セカンドフラッシュ

セカンドフラッシュ

夏摘みの紅茶をセカンドフラッシュ:Second flush と呼びます。
3月から4月にかけてのファーストフラッシュ に続く5月から6月くらいにかけてのお茶です。日本で言えば二番茶にあたります。
日本茶の場合はタンニンの渋みよりテアニンの旨味を重視しますから新茶が喜ばれる傾向が強いのですが、紅茶を代表とする発酵茶の世界ではテアニンよりもタンニン・カテキン の渋みと萎調工程で出来てくる香りを楽しみますからセカンドフラッシュのほうが好まれる傾向にあります。
特にダージリンの マスカテルムスク と呼ばれる紅茶には、マスカテルフレーバー と呼ばれる上品で豊かな独特の香りと深いコクがあり、紅茶の最高峰の品格を持ちます。

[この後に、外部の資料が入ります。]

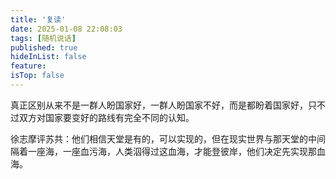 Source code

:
 ```yaml
---
title: '复读'
date: 2025-01-08 22:08:03
tags: [随机说话]
published: true
hideInList: false
feature: 
isTop: false
---
```

真正区别从来不是一群人盼国家好，一群人盼国家不好，而是都盼着国家好，只不过双方对国家要变好的路线有完全不同的认知。

徐志摩评苏共：他们相信天堂是有的，可以实现的，但在现实世界与那天堂的中间隔着一座海，一座血污海，人类泅得过这血海，才能登彼岸，他们决定先实现那血海。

そのマスカテルの香りは日本茶では害虫とされる ウンカ が葉を嚙むことにより、特別な酵素が作用して生まれると言われています。
よく、「ダージリンもセカンドフラッシュになるとミルクティーにも負けない紅茶になる。」と書かれているのですが、それは既に過去の話になってしまいました。

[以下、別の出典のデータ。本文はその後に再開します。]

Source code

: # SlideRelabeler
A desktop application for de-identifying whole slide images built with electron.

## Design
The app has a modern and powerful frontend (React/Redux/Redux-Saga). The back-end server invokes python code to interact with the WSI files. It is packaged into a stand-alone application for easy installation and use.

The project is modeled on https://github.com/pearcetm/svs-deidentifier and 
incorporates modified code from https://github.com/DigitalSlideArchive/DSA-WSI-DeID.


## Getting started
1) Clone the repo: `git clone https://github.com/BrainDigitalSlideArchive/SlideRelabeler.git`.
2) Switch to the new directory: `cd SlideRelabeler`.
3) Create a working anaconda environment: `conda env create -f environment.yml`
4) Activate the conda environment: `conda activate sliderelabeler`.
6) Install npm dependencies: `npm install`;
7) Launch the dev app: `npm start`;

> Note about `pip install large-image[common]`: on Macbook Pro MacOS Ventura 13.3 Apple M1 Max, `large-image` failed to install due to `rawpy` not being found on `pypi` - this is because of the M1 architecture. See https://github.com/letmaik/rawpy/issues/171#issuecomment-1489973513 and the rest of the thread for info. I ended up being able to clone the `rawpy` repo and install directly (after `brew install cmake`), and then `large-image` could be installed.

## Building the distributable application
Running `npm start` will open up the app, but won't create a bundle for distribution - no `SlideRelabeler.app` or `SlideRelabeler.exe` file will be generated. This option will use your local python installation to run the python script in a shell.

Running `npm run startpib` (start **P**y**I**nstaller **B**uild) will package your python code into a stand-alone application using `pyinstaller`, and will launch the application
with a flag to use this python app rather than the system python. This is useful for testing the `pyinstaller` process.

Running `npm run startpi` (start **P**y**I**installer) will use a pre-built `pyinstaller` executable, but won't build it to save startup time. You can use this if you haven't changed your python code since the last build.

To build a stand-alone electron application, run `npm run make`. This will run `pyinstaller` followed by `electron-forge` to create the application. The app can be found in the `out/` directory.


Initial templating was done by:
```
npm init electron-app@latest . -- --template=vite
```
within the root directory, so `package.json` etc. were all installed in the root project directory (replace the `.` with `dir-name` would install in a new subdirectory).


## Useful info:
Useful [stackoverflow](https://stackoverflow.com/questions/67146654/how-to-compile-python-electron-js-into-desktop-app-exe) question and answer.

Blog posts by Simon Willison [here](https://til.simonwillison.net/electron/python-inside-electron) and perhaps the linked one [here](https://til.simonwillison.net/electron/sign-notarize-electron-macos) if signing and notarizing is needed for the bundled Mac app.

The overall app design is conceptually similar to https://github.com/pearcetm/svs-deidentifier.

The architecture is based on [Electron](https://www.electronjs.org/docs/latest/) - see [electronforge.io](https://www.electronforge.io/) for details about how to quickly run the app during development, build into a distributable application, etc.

世界的な緑茶ブームは紅茶の世界にも及び、ダージリンの紅茶はどんどんグリニッシュに、緑茶に近く製茶されるようになり、フルボディーと呼ばれるようなどっしりとしたセカンドフラッシュは作られなくなってしまいました。
もちろん、マスカテルの中でも日本にはまず輸入されないようなどっしりとした最高級のマスカテルであれば、十分ミルクティーに耐えられる紅茶となります。
ただ、緑茶の文化の強い日本においては、そんな昔のマスカテルよりも、ライトな傾向の現在のセカンドフラッシュのほうが美味しいと感じられるのではないでしょうか。
「ダージリンもセカンドフラッシュになるとミルクティーにも負けない紅茶になる。」というのは過去の話、と理解し、現在の美味しいセカンドフラッシュを楽しみましょう。